Back-pedalling on investment, after having planted its flag so firmly in green territory, will provoke some to wonder about Labour’s commitment to the wider net zero agenda, says Josh Buckland, a former special advisor on energy and climate change to Conservative governments.
“The challenge is that it’s been positioned as a key deliverable, so if they back away from it there will be pushback from some quarters around exactly what that means for their (Labour’s) overall level of climate ambition.”
However, the industry seems pretty sanguine about Labour’s potential watering down of this investment, he says: “From an industry and company perspective, very few are clamouring for greater levels of public investment. The real focus is around the business models that will bring forward private investments with a bit more clarity about how the models are going to work in the long-term and certainty around technology choice.
“The general view seems to be that they fully believe that Labour is committed to the agenda and even if they slightly soften the £28 billion language, they would not see it as a massive step back from the opposition.”
Tom Burke, founder and chair of environmental consultancy E3G, is not worried, at least initially, because the supply chain probably couldn’t cope with a big jump in investment.
“You never could spend £28 billion a year: we don’t have the capabilities to spend it. Public resources are going to be awfully tight and there’s a lot of private money looking for things to invest in.”

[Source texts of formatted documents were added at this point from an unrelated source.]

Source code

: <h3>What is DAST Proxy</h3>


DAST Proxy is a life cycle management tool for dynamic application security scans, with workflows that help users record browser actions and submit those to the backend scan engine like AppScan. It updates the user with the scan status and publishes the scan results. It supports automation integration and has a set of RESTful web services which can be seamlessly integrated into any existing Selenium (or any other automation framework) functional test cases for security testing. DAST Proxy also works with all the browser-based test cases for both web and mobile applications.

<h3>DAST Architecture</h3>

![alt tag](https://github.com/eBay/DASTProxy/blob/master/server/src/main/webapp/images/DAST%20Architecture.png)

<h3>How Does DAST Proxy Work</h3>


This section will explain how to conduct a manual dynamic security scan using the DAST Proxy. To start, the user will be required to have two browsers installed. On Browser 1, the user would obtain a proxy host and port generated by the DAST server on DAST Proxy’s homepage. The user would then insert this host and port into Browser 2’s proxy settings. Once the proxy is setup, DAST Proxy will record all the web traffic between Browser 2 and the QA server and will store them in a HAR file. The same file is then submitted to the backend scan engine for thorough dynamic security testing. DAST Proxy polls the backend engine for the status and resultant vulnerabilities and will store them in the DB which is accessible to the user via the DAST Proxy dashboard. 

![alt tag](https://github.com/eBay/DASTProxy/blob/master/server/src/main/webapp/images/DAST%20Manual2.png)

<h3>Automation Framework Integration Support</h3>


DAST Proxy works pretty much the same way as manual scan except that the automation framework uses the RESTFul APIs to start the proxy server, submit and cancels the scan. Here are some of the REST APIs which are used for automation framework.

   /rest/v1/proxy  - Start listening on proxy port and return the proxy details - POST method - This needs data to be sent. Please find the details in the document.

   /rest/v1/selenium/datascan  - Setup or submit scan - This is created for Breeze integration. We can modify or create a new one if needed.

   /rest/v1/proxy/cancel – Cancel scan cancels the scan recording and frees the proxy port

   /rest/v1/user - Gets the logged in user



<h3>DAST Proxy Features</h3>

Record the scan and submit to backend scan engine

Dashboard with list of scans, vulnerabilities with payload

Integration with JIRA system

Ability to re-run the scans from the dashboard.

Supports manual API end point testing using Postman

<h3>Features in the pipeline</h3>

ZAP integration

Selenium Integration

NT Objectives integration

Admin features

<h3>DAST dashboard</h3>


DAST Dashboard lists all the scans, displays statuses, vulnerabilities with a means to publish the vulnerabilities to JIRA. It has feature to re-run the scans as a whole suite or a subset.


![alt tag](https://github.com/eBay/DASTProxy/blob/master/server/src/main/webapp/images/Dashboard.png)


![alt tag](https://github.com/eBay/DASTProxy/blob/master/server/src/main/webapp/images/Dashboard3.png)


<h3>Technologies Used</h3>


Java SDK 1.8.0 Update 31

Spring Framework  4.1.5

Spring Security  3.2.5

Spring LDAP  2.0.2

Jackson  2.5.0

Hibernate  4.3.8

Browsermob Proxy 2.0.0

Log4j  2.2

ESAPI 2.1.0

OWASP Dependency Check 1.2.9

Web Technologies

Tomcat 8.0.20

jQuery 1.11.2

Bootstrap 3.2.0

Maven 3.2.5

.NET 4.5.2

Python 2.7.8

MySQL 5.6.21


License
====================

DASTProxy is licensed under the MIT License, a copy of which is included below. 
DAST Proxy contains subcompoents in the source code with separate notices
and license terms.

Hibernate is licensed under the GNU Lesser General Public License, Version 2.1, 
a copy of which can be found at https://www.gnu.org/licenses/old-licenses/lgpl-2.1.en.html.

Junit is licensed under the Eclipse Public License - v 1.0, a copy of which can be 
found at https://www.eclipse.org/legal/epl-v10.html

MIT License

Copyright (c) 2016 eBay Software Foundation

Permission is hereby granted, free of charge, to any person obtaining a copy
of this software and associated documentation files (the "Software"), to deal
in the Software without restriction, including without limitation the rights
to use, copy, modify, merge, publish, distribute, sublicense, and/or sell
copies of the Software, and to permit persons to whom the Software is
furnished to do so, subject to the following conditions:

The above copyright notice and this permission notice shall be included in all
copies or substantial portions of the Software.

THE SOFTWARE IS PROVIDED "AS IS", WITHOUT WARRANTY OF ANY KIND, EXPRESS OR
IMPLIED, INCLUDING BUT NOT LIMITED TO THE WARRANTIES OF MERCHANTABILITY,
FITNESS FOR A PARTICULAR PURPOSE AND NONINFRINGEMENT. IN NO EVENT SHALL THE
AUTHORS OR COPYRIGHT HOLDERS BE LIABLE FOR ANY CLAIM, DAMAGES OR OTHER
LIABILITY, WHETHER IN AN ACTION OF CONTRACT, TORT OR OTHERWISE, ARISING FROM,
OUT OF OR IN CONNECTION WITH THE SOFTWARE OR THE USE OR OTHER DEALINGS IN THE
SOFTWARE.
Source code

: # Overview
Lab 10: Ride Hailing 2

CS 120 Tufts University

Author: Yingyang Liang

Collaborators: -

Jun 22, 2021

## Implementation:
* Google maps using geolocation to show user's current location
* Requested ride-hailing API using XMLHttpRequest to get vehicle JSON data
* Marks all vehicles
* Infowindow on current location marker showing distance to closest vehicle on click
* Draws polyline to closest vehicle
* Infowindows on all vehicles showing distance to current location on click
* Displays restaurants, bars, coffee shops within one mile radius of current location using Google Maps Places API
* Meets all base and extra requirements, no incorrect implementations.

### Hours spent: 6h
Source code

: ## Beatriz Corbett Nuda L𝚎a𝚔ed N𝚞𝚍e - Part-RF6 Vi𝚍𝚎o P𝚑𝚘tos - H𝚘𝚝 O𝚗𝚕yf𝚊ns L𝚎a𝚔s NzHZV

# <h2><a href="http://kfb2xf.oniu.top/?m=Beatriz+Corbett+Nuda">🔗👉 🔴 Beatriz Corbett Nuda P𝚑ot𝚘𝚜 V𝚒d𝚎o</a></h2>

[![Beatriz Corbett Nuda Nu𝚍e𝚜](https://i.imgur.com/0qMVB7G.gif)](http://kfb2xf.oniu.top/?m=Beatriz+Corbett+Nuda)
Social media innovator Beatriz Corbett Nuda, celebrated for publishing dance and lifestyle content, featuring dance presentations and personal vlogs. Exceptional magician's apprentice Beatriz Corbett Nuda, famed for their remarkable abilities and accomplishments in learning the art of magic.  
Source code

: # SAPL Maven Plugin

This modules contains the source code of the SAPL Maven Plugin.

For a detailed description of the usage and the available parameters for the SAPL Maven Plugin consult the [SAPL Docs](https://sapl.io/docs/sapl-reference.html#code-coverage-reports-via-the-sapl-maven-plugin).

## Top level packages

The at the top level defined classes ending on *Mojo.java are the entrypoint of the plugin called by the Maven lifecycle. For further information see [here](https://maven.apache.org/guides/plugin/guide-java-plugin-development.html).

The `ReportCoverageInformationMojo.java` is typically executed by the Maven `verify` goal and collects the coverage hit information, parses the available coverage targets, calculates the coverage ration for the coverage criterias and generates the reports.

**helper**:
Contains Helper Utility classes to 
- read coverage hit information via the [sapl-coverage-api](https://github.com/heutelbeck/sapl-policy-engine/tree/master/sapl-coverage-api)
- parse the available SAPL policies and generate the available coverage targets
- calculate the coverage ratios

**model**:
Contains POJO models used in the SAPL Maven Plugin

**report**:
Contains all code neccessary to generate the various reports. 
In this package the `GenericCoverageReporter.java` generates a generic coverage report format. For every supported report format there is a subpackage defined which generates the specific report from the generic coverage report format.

While Labour has made some commitments, such as increasing energy efficiency investment to £6 billion per annum and an allocation of £1.8 billion for investment in ports to serve the country’s burgeoning offshore wind fleet, the detailed picture on much of the planned spend is murkier.
Chris Friedler, senior policy manager at The Association for Decentralised Energy (ADE), says: “It’s not been clear where exactly that money would go.”